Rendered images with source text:
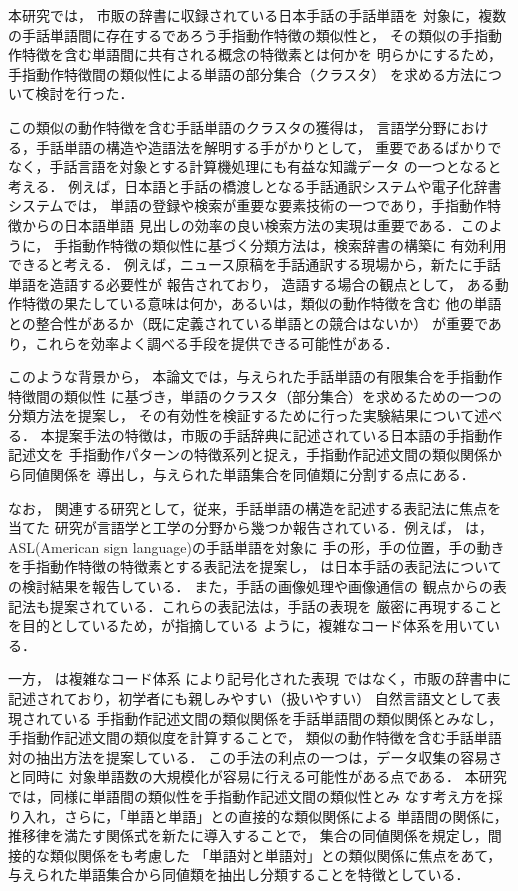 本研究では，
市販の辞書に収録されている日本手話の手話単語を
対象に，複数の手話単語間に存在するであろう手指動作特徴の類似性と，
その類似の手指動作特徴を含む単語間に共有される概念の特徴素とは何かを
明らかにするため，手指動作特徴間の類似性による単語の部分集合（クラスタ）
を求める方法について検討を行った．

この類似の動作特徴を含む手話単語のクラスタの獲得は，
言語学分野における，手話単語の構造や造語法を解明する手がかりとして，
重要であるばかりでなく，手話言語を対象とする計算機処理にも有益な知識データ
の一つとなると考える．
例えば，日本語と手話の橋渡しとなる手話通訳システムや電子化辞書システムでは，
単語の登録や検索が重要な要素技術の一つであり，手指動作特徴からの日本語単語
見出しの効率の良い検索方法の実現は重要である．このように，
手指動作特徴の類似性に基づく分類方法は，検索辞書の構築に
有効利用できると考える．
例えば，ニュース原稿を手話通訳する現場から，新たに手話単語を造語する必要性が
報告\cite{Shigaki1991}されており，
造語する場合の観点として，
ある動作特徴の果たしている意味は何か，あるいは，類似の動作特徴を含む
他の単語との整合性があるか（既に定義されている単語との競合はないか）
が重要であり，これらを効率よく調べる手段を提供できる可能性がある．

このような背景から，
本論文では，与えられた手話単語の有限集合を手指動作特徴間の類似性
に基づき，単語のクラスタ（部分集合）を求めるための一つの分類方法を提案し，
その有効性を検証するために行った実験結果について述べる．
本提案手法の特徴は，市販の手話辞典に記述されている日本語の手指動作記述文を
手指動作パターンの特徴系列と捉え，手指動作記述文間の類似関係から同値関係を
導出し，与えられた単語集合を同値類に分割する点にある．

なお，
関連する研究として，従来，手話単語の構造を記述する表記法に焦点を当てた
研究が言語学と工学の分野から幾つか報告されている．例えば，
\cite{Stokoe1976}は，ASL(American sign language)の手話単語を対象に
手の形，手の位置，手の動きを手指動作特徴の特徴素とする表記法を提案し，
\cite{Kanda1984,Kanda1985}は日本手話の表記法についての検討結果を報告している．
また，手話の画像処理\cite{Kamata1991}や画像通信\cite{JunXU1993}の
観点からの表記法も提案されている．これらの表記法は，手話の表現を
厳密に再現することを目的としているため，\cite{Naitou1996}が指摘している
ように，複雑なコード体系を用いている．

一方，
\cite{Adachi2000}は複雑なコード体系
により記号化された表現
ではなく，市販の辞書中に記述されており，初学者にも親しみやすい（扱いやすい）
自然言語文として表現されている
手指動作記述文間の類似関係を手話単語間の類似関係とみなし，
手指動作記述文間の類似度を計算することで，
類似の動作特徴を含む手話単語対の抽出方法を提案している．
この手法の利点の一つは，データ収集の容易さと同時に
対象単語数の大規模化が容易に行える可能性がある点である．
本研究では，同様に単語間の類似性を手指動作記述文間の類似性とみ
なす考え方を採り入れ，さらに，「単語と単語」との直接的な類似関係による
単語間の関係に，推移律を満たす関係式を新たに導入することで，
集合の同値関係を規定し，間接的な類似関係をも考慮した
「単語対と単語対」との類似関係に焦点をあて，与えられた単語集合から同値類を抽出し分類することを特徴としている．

WHAT THIS TASK INVOLVES:
How many lines of the entries hold the word "cite"? Respond with the number alone.

FINISHED TASK:
6